**PROMPT:**
Please report how many lines in the data underneath hold the word "Testing", with no other text.
== Segment start ==
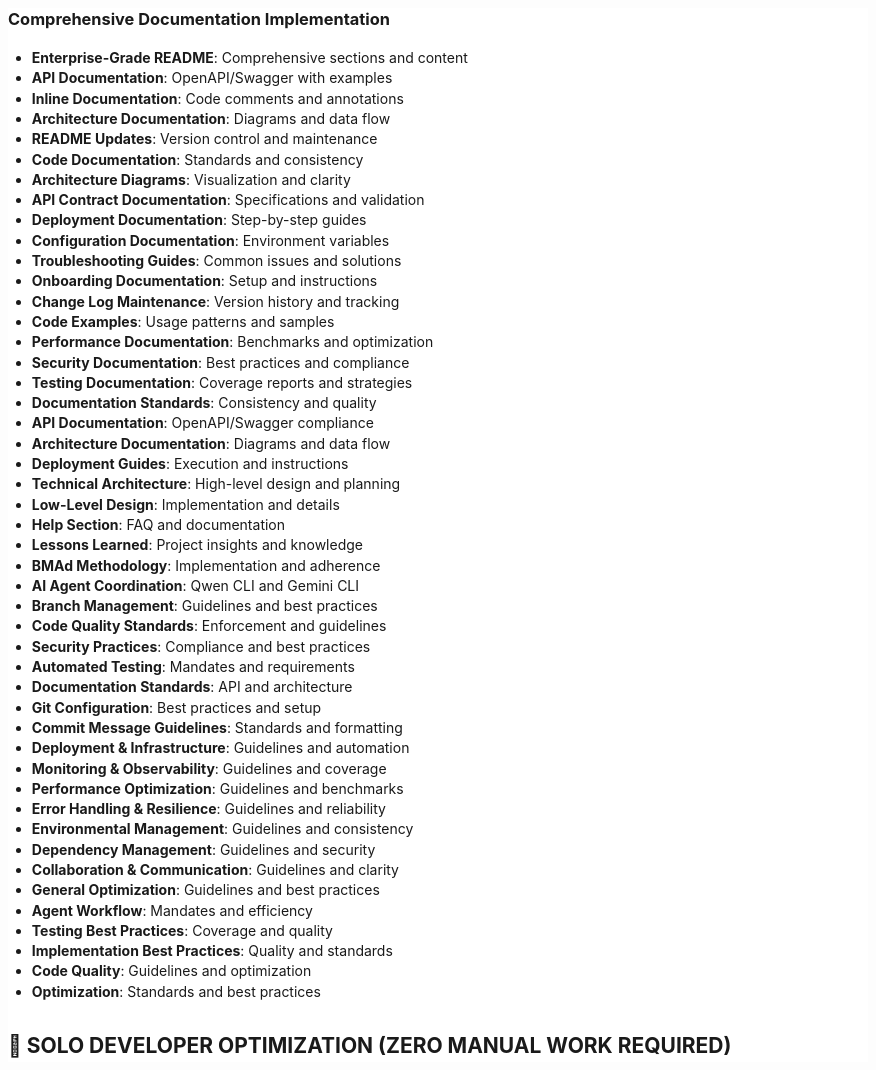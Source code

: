 ### Comprehensive Documentation Implementation

- **Enterprise-Grade README**: Comprehensive sections and content
- **API Documentation**: OpenAPI/Swagger with examples
- **Inline Documentation**: Code comments and annotations
- **Architecture Documentation**: Diagrams and data flow
- **README Updates**: Version control and maintenance
- **Code Documentation**: Standards and consistency
- **Architecture Diagrams**: Visualization and clarity
- **API Contract Documentation**: Specifications and validation
- **Deployment Documentation**: Step-by-step guides
- **Configuration Documentation**: Environment variables
- **Troubleshooting Guides**: Common issues and solutions
- **Onboarding Documentation**: Setup and instructions
- **Change Log Maintenance**: Version history and tracking
- **Code Examples**: Usage patterns and samples
- **Performance Documentation**: Benchmarks and optimization
- **Security Documentation**: Best practices and compliance
- **Testing Documentation**: Coverage reports and strategies
- **Documentation Standards**: Consistency and quality
- **API Documentation**: OpenAPI/Swagger compliance
- **Architecture Documentation**: Diagrams and data flow
- **Deployment Guides**: Execution and instructions
- **Technical Architecture**: High-level design and planning
- **Low-Level Design**: Implementation and details
- **Help Section**: FAQ and documentation
- **Lessons Learned**: Project insights and knowledge
- **BMAd Methodology**: Implementation and adherence
- **AI Agent Coordination**: Qwen CLI and Gemini CLI
- **Branch Management**: Guidelines and best practices
- **Code Quality Standards**: Enforcement and guidelines
- **Security Practices**: Compliance and best practices
- **Automated Testing**: Mandates and requirements
- **Documentation Standards**: API and architecture
- **Git Configuration**: Best practices and setup
- **Commit Message Guidelines**: Standards and formatting
- **Deployment & Infrastructure**: Guidelines and automation
- **Monitoring & Observability**: Guidelines and coverage
- **Performance Optimization**: Guidelines and benchmarks
- **Error Handling & Resilience**: Guidelines and reliability
- **Environmental Management**: Guidelines and consistency
- **Dependency Management**: Guidelines and security
- **Collaboration & Communication**: Guidelines and clarity
- **General Optimization**: Guidelines and best practices
- **Agent Workflow**: Mandates and efficiency
- **Testing Best Practices**: Coverage and quality
- **Implementation Best Practices**: Quality and standards
- **Code Quality**: Guidelines and optimization
- **Optimization**: Standards and best practices

## 🎯 SOLO DEVELOPER OPTIMIZATION (ZERO MANUAL WORK REQUIRED)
== Segment end ==
**RESPONSE AREA:**
3